I have some vector with data $X$ that I suspect is exponentially distributed (after some visual evaluation). I have fitted the exponential distribution to the data with the maximum likelihood estimator: $\lambda=(\frac{1}{N}\sum_{i=1}^N x_i)^{-1}$ for $x_i\in X$. $X$ contains about 9000 observations.

My problem relies is in how to assess the goodness of the fit. I have tried the Chi-square method and the Kolmogorov-Smirnov method by computing the likelyhood of $X$ being an observation of the fitted distribution. When I do this the $p$ value is very very small; the test absolutely rejects the hypothesis. But visually the fit looks really good. So I think I'm doing something wrong.

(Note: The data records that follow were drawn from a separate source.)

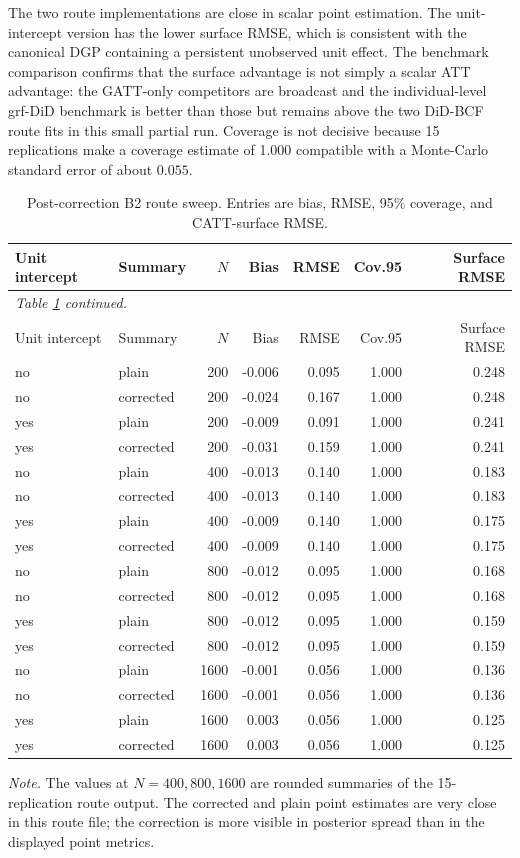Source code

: \documentclass[11pt]{article}
\begin{document}
The two route implementations are close in scalar point estimation. The
unit-intercept version has the lower surface RMSE, which is consistent with
the canonical DGP containing a persistent unobserved unit effect. The
benchmark comparison confirms that the surface advantage is not simply a
scalar ATT advantage: the GATT-only competitors are broadcast and the
individual-level grf-DiD benchmark is better than those but remains above the
two DiD-BCF route fits in this small partial run. Coverage is not decisive
because 15 replications make a coverage estimate of 1.000 compatible with a
Monte-Carlo standard error of about $0.055$.

\begin{longtable}{llrrrrr}
\caption{Post-correction B2 route sweep. Entries are bias, RMSE, 95\% coverage,
and CATT-surface RMSE.}\label{tab:route-sweep}\\
\toprule
Unit intercept & Summary & $N$ & Bias & RMSE & Cov.95 & Surface RMSE \\
\midrule
\endfirsthead
\multicolumn{7}{l}{\emph{\footnotesize Table \ref{tab:route-sweep} continued.}}\\
\toprule
Unit intercept & Summary & $N$ & Bias & RMSE & Cov.95 & Surface RMSE \\
\midrule
\endhead
\bottomrule
\endlastfoot
no & plain & 200 & -0.006 & 0.095 & 1.000 & 0.248 \\
no & corrected & 200 & -0.024 & 0.167 & 1.000 & 0.248 \\
yes & plain & 200 & -0.009 & 0.091 & 1.000 & 0.241 \\
yes & corrected & 200 & -0.031 & 0.159 & 1.000 & 0.241 \\
no & plain & 400 & -0.013 & 0.140 & 1.000 & 0.183 \\
no & corrected & 400 & -0.013 & 0.140 & 1.000 & 0.183 \\
yes & plain & 400 & -0.009 & 0.140 & 1.000 & 0.175 \\
yes & corrected & 400 & -0.009 & 0.140 & 1.000 & 0.175 \\
no & plain & 800 & -0.012 & 0.095 & 1.000 & 0.168 \\
no & corrected & 800 & -0.012 & 0.095 & 1.000 & 0.168 \\
yes & plain & 800 & -0.012 & 0.095 & 1.000 & 0.159 \\
yes & corrected & 800 & -0.012 & 0.095 & 1.000 & 0.159 \\
no & plain & 1600 & -0.001 & 0.056 & 1.000 & 0.136 \\
no & corrected & 1600 & -0.001 & 0.056 & 1.000 & 0.136 \\
yes & plain & 1600 & 0.003 & 0.056 & 1.000 & 0.125 \\
yes & corrected & 1600 & 0.003 & 0.056 & 1.000 & 0.125 \\
\end{longtable}
\noindent\emph{Note.} The values at $N=400,800,1600$ are rounded summaries of the
15-replication route output. The corrected and plain point estimates are very
close in this route file; the correction is more visible in posterior spread
than in the displayed point metrics.
\end{document}
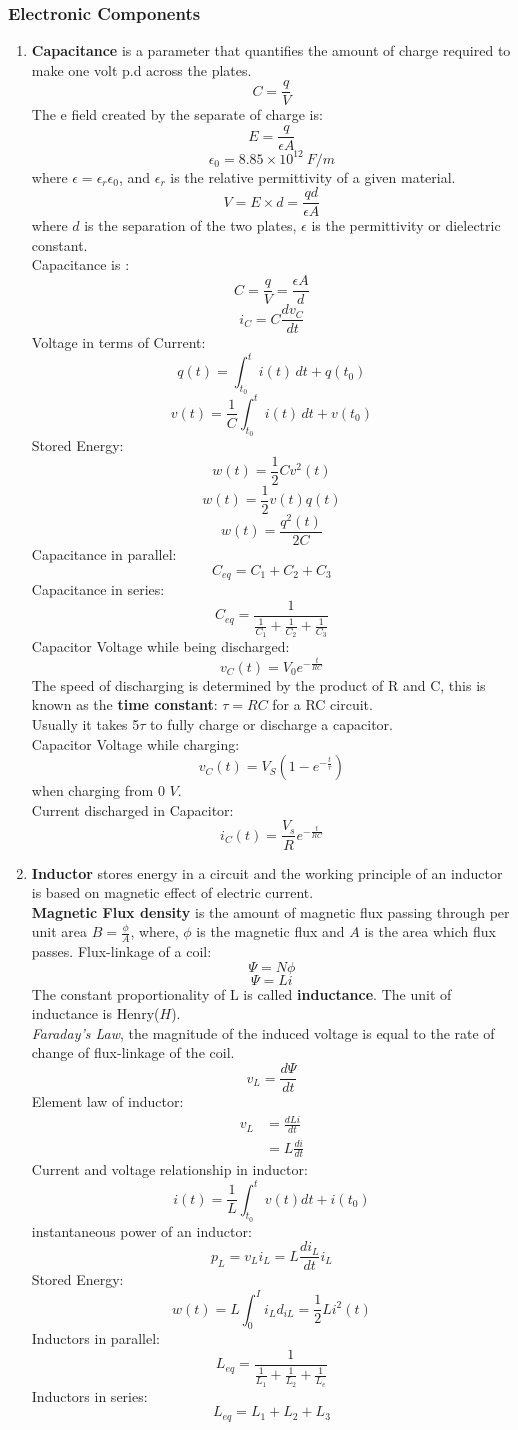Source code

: \documentclass{article}
\begin{document}
\subsubsection{Electronic Components}
\begin{enumerate}
    \item \textbf{Capacitance} is a parameter that quantifies the amount of charge required to make one volt p.d across the plates.\\
\[C=\frac{q}{V}\]
The e field created by the separate of charge is:
\[E=\frac{q}{\epsilon A}\] 
\[\epsilon_0 =8.85\times10^12\ F/m\]
where $\epsilon = \epsilon_r \epsilon_0$, and $\epsilon_r$ is the relative permittivity of a given material. 
\[V=E\times d=\frac{qd}{\epsilon A}\]
where $d$ is the separation of the two plates, $\epsilon$ is the permittivity or dielectric constant.\\
Capacitance is :
\[C=\frac{q}{V}=\frac{\epsilon A}{d}\]
\[i_C = C\frac{dv_C}{dt}\]
Voltage in terms of Current:
\[q(t)=\int^t_{t_0}{i(t)\, dt+q(t_0)}\]
\[v(t)=\frac{1}{C}\int^t_{t_0}{i(t)\, dt+v(t_0)}\]
Stored Energy:
\[w(t)=\frac{1}{2}Cv^2(t)\]
\[w(t)=\frac{1}{2}v(t)q(t)\]
\[w(t)=\frac{q^2(t)}{2C}\]
Capacitance in parallel:
\[C_{eq} = C_1+C_2+C_3\]
Capacitance in series:
\[C_{eq}=\frac{1}{\frac{1}{C_1}+\frac{1}{C_2}+\frac{1}{C_3}}\]
Capacitor Voltage while being discharged:
\[v_{C}(t)=V_0e^{-\frac{t}{RC}}\]
The speed of discharging is determined by the product of R and C, this is known as the \textbf{time constant}: $\tau=RC$ for a RC circuit.\\
Usually it takes 5$\tau$ to fully charge or discharge a capacitor.\\
Capacitor Voltage while charging:
\[v_{C}(t)=V_S(1-e^{-\frac{t}{\tau}})\] when charging from 0 $V$.\\
Current discharged in Capacitor:
\[i_C(t)=\frac{V_s}{R}e^{-\frac{t}{RC}}\]
    \item \textbf{Inductor} stores energy in a circuit and the working principle of an inductor is based on magnetic effect of electric current.\\
\textbf{Magnetic Flux density} is the amount of magnetic flux passing through per unit area $B = \frac{\phi}{A}$, where, $\phi$ is the magnetic flux and $A$ is the area which flux passes.
Flux-linkage of a coil:
\[\Psi = N\phi\]
\[\Psi = Li\]
The constant proportionality of L is called \textbf{inductance}. The unit of inductance is Henry($H$). \\
\textit{Faraday's Law}, the magnitude of the induced voltage is equal to the rate of change of flux-linkage of the coil.
\[v_L=\frac{d\Psi}{dt}\]
Element law of inductor:
\begin{align*}
v_L &= \frac{dLi}{dt}\\
    &= L\frac{di}{dt}
\end{align*}
Current and voltage relationship in inductor:
\[i(t)=\frac{1}{L}\int^t_{t_0}v(t)dt+i(t_0)\]
instantaneous power of an inductor:
\[p_L =v_Li_L =L\frac{di_L}{dt}i_L\]
Stored Energy:
\[w(t)=L\int^{I}_{0}i_Ld_{iL} = \frac{1}{2}Li^2(t)\]
Inductors in parallel:
\[L_{eq}=\frac{1}{\frac{1}{L_1}+\frac{1}{L_2}+\frac{1}{L_e}}\]
Inductors in series:
\[L_{eq}=L_1+L_2+L_3\]
\end{enumerate}
\end{document}
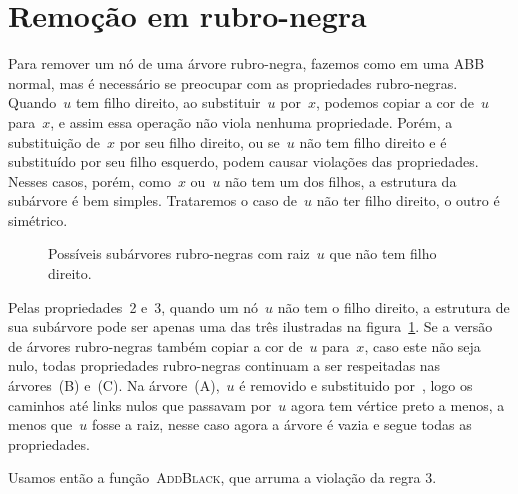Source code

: \documentclass[../../main.tex]{subfiles}
\begin{document}
\section{Remoção em rubro-negra}

Para remover um nó de uma árvore rubro-negra, fazemos como em uma ABB normal, mas é necessário se preocupar com as propriedades rubro-negras. Quando~$u$ tem filho direito, ao substituir~$u$ por~$x$, podemos copiar a cor de~$u$ para~$x$, e assim essa operação não viola nenhuma propriedade. Porém, a substituição de~$x$ por seu filho direito, ou se~$u$ não tem filho direito e é substituído por seu filho esquerdo, podem causar violações das propriedades. Nesses casos, porém, como~$x$ ou~$u$ não tem um dos filhos, a estrutura da subárvore é bem simples. Trataremos o caso de~$u$ não ter filho direito, o outro é simétrico.

\begin{figure}
\centering
{}
\caption{Possíveis subárvores rubro-negras com raiz~$u$ que não tem filho direito.} \label{fig:rbnorchild}
\end{figure}

Pelas propriedades~2 e~3, quando um nó~$u$ não tem o filho direito, a estrutura de sua subárvore pode ser apenas uma das três ilustradas na figura~\ref{fig:rbnorchild}.
Se a versão~ de árvores rubro-negras também copiar a cor de~$u$ para~$x$, caso este não seja nulo, todas propriedades rubro-negras continuam a ser respeitadas nas árvores~(B) e~(C). Na árvore~(A),~$u$ é removido e substituido por~, logo os caminhos até links nulos que passavam por~$u$ agora tem vértice preto a menos, a menos que~$u$ fosse a raiz, nesse caso agora a árvore é vazia e segue todas as propriedades.

Usamos então a função~\textsc{AddBlack}, que arruma a violação da regra 3.
\end{document}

Checking some literature I have seen the following method:

  1. Fit the distribution with $X$, say we get a distribution $D_X$. Compute the Kolmogorov-Smirnov distance of the fit.
  2. Sample artificial data from $D_X$.
  3. Compute the KS distance now between the sampled artificial data and $D_X$.
  4. Repeat 2-3 many times to obtain distances $d_1,d_2...$.
  5. Compare $d_1,d_2..$ with $d$.

But I don't really understand this method because it looks like we assess the goodness of the fit without using the original data $X$.

I wonder if anyone has some advice on this. Thanks in advance.

1

There are 1 best solutions below

1
On BEST ANSWER

Keep in mind with null hypothesis significance testing (NHST) what you are actually testing is whether an effect is statistically detectable under the null hypothesis, not that its size is "significant" in the more typical modern meaning. Now also consider that NHST is often conducted with the null hypothesis being 0 effect, and it shouldn't be surprising that the null is rejected for any real world phenomena with enough data.

For example, let's say we have the null hypothesis that a given wheel is circular. If we measure a few dozen points with a crude ruler, we will likely not reject the null and happily keep rolling. But, if we precisely measure with a microscope at thousands of points, we will always eventually accumulate enough evidence to reject the null if our tools are sensitive enough. After all no real wheel is completely exactly circular. Even if it could have somehow been machined perfectly, gravity and temperature will still have deformed it.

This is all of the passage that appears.